▶ Materials provided:
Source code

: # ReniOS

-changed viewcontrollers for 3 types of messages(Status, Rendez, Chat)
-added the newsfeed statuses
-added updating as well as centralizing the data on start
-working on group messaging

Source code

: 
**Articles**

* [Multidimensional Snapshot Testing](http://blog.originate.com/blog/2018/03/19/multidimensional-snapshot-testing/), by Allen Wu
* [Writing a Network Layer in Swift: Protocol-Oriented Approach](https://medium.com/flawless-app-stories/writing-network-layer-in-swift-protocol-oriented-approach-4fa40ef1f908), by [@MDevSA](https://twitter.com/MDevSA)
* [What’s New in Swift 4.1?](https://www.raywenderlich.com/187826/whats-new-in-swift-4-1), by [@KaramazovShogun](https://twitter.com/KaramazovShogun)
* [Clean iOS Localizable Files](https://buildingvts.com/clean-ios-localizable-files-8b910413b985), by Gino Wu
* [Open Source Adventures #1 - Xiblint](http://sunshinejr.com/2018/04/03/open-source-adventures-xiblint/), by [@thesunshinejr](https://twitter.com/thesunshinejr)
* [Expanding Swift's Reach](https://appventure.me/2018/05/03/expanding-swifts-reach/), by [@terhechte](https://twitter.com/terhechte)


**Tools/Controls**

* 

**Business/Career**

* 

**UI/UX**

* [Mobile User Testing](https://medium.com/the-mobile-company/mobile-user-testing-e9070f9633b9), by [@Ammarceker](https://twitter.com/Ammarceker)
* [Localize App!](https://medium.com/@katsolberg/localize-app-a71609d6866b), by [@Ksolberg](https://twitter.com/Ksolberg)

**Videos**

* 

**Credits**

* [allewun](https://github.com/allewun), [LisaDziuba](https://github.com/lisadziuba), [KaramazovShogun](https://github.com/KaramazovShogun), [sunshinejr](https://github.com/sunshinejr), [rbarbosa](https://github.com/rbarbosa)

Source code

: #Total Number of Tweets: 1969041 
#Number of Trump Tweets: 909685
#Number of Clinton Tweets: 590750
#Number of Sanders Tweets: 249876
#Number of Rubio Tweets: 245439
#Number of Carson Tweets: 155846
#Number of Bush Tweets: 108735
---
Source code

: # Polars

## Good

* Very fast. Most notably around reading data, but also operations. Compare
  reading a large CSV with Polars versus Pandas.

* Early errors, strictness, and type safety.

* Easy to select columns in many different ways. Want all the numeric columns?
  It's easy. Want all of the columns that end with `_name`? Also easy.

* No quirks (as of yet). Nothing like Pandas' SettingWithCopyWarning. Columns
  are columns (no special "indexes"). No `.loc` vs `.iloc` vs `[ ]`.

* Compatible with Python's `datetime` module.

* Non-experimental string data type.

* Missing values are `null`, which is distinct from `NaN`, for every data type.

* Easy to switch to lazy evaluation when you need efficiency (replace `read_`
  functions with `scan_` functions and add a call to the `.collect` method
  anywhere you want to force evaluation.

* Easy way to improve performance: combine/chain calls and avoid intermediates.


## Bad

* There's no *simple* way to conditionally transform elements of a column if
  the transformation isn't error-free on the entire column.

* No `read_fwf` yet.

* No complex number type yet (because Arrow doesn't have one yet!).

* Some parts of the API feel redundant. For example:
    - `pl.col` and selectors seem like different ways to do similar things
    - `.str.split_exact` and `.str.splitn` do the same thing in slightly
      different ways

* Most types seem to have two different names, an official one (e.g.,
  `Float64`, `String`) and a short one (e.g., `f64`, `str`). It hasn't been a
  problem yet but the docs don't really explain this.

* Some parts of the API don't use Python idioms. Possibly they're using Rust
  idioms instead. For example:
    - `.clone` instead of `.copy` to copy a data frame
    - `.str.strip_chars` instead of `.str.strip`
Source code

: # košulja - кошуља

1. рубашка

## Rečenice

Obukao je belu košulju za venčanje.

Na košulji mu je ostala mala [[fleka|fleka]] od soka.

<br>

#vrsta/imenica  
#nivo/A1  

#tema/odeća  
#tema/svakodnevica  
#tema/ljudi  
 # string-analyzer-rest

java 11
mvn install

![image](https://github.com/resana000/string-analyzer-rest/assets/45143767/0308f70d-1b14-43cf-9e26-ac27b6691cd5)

▶ Assigned task: Whenever the string "Most" shows up in a line of the entries, copy that line.

▶ Answer space:
* Very fast. Most notably around reading data, but also operations. Compare
* Most types seem to have two different names, an official one (e.g.,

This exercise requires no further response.